BACK IN HIS seat, Blam tries to forget the whole incident. He settles in, crossing his legs and positioning his elbows on the armrests. The curtain parts, revealing the gold door behind the altar, and the first musician, a violinist, emerges, followed by the rest of the strings in single file. They are greeted by a muted, diffuse applause that increases when the energetic conductor, all smiles, makes his appearance. He mounts the podium, bows, and raises his baton for silence. Then with a subtle wave of the hand he calls forth, out of nothing, out of the void above the heads of the audience, a slow melody. Like many around him, Blam lowers his eyes to the program in his lap, recalling what he knew, namely, that he is listening to Dvořák’s Serenade for Strings.
It begins dreamily, cajoling the emotions, pulling them into its wake. Blam follows its course, trying to submit to the flow like a swimmer leaving the shallows for the main current. But the melodic current eludes him: he is too aware, breaking it down into its components, its themes, and listening for individual instruments. He shuts his eyes, hoping to enjoy the music more, but even in the darkness under his eyelids he can see the musicians contributing their particular strands to the melody, the conductor signaling how and when to come in, the audience attentively following the torrent of their combined efforts, and himself among the audience, tense and overly sober, though seemingly in rapture. Yes, he sees himself clearly. It is as if another eye, a third eye, has opened within him or off to the side and is observing everything, independent of his will and the will of those around him. For a moment he thinks he has located the point from which the eye is observing, and since that point is more or less an extension of the bench he is sitting on, the bench he left at the intermission in the vain hope of remaining unnoticed, he has the feeling it is Funkenstein watching him. He opens his eyes and turns his head to the end of the row, expecting to find the pudgy old man in the black pin-striped suit and white breast-pocket handkerchief observing him. He sees no one.

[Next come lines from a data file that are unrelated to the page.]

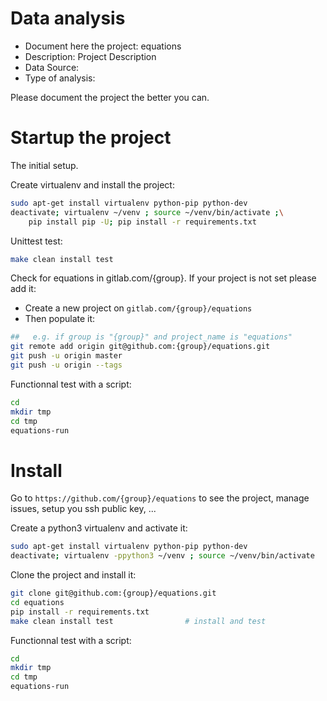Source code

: # Data analysis
- Document here the project: equations
- Description: Project Description
- Data Source:
- Type of analysis:

Please document the project the better you can.

# Startup the project

The initial setup.

Create virtualenv and install the project:
```bash
sudo apt-get install virtualenv python-pip python-dev
deactivate; virtualenv ~/venv ; source ~/venv/bin/activate ;\
    pip install pip -U; pip install -r requirements.txt
```

Unittest test:
```bash
make clean install test
```

Check for equations in gitlab.com/{group}.
If your project is not set please add it:

- Create a new project on `gitlab.com/{group}/equations`
- Then populate it:

```bash
##   e.g. if group is "{group}" and project_name is "equations"
git remote add origin git@github.com:{group}/equations.git
git push -u origin master
git push -u origin --tags
```

Functionnal test with a script:

```bash
cd
mkdir tmp
cd tmp
equations-run
```

# Install

Go to `https://github.com/{group}/equations` to see the project, manage issues,
setup you ssh public key, ...

Create a python3 virtualenv and activate it:

```bash
sudo apt-get install virtualenv python-pip python-dev
deactivate; virtualenv -ppython3 ~/venv ; source ~/venv/bin/activate
```

Clone the project and install it:

```bash
git clone git@github.com:{group}/equations.git
cd equations
pip install -r requirements.txt
make clean install test                # install and test
```
Functionnal test with a script:

```bash
cd
mkdir tmp
cd tmp
equations-run
```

The bench is nothing but a row of heads facing forward, and beyond it there is nothing but the empty aisle and the wall rising rigid and solitary despite its golden scrolls and swirls. Then who is doing the observing?

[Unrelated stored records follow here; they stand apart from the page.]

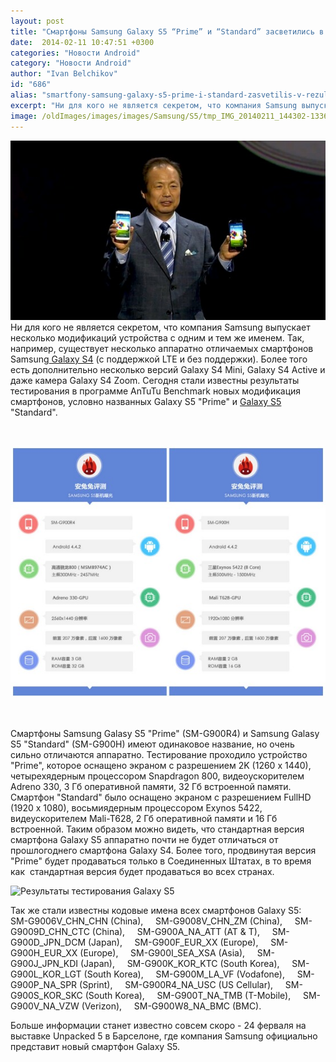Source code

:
 ```yaml
---
layout: post
title: "Смартфоны Samsung Galaxy S5 “Prime” и “Standard” засветились в результатах тестов AnTuTu benchmarks"
date:  2014-02-11 10:47:51 +0300
categories: "Новости Android"
category: "Новости Android"
author: "Ivan Belchikov"
id: "686"
alias: "smartfony-samsung-galaxy-s5-prime-i-standard-zasvetilis-v-rezultatakh-testov-antutu-benchmarks"
excerpt: "Ни для кого не является секретом, что компания Samsung выпускает несколько модификаций устройства с одним и тем же именем. Так, например, существует несколько аппаратно отличаемых смартфонов Samsung Galaxy S4 (c поддержкой LTE и без поддержки). Более того есть дополнительно несколько версий Galaxy S4 Mini, Galaxy S4 Active и даже камера Galaxy S4 Zoom. Сегодня стали известны результаты тестирования в программе AnTuTu Benchmark новых модификация смартфонов, условно названных Galaxy S5 Prime и Galaxy S5 Standard."
image: /oldImages/images/images/Samsung/S5/tmp_IMG_20140211_144302-1336433106.jpg
---
```

<img  src="/oldImages/images/images/Samsung/S5/tmp_IMG_20140211_144302-1336433106.jpg" alt="Презентация Galaxy S4" />
Ни для кого не является секретом, что компания Samsung выпускает несколько модификаций устройства с одним и тем же именем. Так, например, существует несколько аппаратно отличаемых смартфонов Samsung<a href="index.php?option=com_content&amp;view=article&amp;id=316&amp;catid=8&amp;Itemid=102"> Galaxy S4</a> (c поддержкой LTE и без поддержки). Более того есть дополнительно несколько версий Galaxy S4 Mini, Galaxy S4 Active и даже камера Galaxy S4 Zoom. Сегодня стали известны результаты тестирования в программе AnTuTu Benchmark новых модификация смартфонов, условно названных Galaxy S5 "Prime" и <a href="index.php?option=com_content&amp;view=article&amp;id=675&amp;catid=8&amp;Itemid=102">Galaxy S5 </a>"Standard".


 

<img  src="/oldImages/images/images/Samsung/S5/tmp_Samsung-Galaxy-S5-specs-Antutu-640x513381348784.jpg" alt="Характеристики смартфонов Galaxy S5" />

 

Смартфоны Samsung Galasy S5 "Prime" (SM-G900R4) и Samsung Galasy S5 "Standard" (SM-G900H) имеют одинаковое название, но очень сильно отличаются аппаратно. Тестирование проходило устройство "Prime", которое оснащено экраном с разрешением 2K (1260 x 1440), четырехядерным процессором Snapdragon 800, видеоускорителем Adreno 330, 3 Гб оперативной памяти, 32 Гб встроенной памяти. Смартфон "Standard" было оснащено экраном с разрешением FullHD (1920 x 1080), восьмиядерным процессором Exynos 5422, видеускорителем Mali-T628, 2 Гб оперативной памяти и 16 Гб встроенной. Таким образом можно видеть, что стандартная версия смартфона Galaxy S5 аппаратно почти не будет отличаться от прошлогоднего смартфона Galaxy S4. Более того, продвинутая версия "Prime" будет продаваться только в Соединенных Штатах, в то время как  стандартная версия будет продаваться во всех странах.

<img  src="/oldImages/images/images/Samsung/S5/tmp_Samsung-Galaxy-S5-benchmarks-Antutu-640x3161886935294.jpg" alt="Результаты тестирования Galaxy S5" />


Так же стали известны кодовые имена всех смартфонов Galaxy S5:
    SM-G9006V_CHN_CHN (China),
    SM-G9008V_CHN_ZM (China),
    SM-G9009D_CHN_CTC (China),
    SM-G900A_NA_ATT (AT &amp; T),
    SM-G900D_JPN_DCM (Japan),
    SM-G900F_EUR_XX (Europe),
    SM-G900H_EUR_XX (Europe),
    SM-G900I_SEA_XSA (Asia),
    SM-G900J_JPN_KDI (Japan),
    SM-G900K_KOR_KTC (South Korea),
    SM-G900L_KOR_LGT (South Korea),
    SM-G900M_LA_VF (Vodafone),
    SM-G900P_NA_SPR (Sprint),
    SM-G900R4_NA_USC (US Cellular),
    SM-G900S_KOR_SKC (South Korea),
    SM-G900T_NA_TMB (T-Mobile),
    SM-G900V_NA_VZW (Verizon),
    SM-G900W8_NA_BMC (BMC).

Больше информации станет известно совсем скоро - 24 ферваля на выставке Unpacked 5 в Барселоне, где компания Samsung официально представит новый смартфон Galaxy S5.
   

The perplexity is unnerving. Blam feels certain he is being watched. He casts furtive glances to the right and to the left, but meets no eyes: all faces are looking forward, trained on the source of the music. Their concentration strikes him as curious, the concentration both of those sitting in the audience listening and of those sitting on the stage and pushing and pulling at their instruments to produce the desired sounds. And for what? For a bit of harmony, for the pleasure of it, for mutually agreed-upon oblivion, for the resurrection of images from the past or the unconscious. He cannot help thinking of the music Funkenstein has just told him about, the music that accompanied prisoners on their way to be hanged or shot. Was it to be hanged or to be shot? He did not ask Funkenstein, and that bothers him. The picture he has is incomplete; it breaks off at the most important point. Though he can follow it to that point. Funkenstein’s story enables him to form a picture of the cart “like a children’s wagon, a few boards on four small iron wheels” creaking sadly through a huge, barren courtyard ringed by barbed wire; of the men harnessed to it, practically skeletons, pale and emaciated, heads shaven, necks straining to move that vehicle of death, the guarantee of their survival to the next moment or next hour or next day; and of the bound man being sent to death for reasons unknown to him, swaying, staring at the ground or at the sky, the wire, at the feelings and memories evoked by the music. But what were they playing? Why didn’t he ask? Maybe it was the slow movement of the Dvořák he is hearing now. Or Chopin’s Funeral March. Or the funeral march from the Eroica. Though it could have been a cheerful, dancelike tune, because they were playing for the head of the camp after all, and he took pleasure in the executions.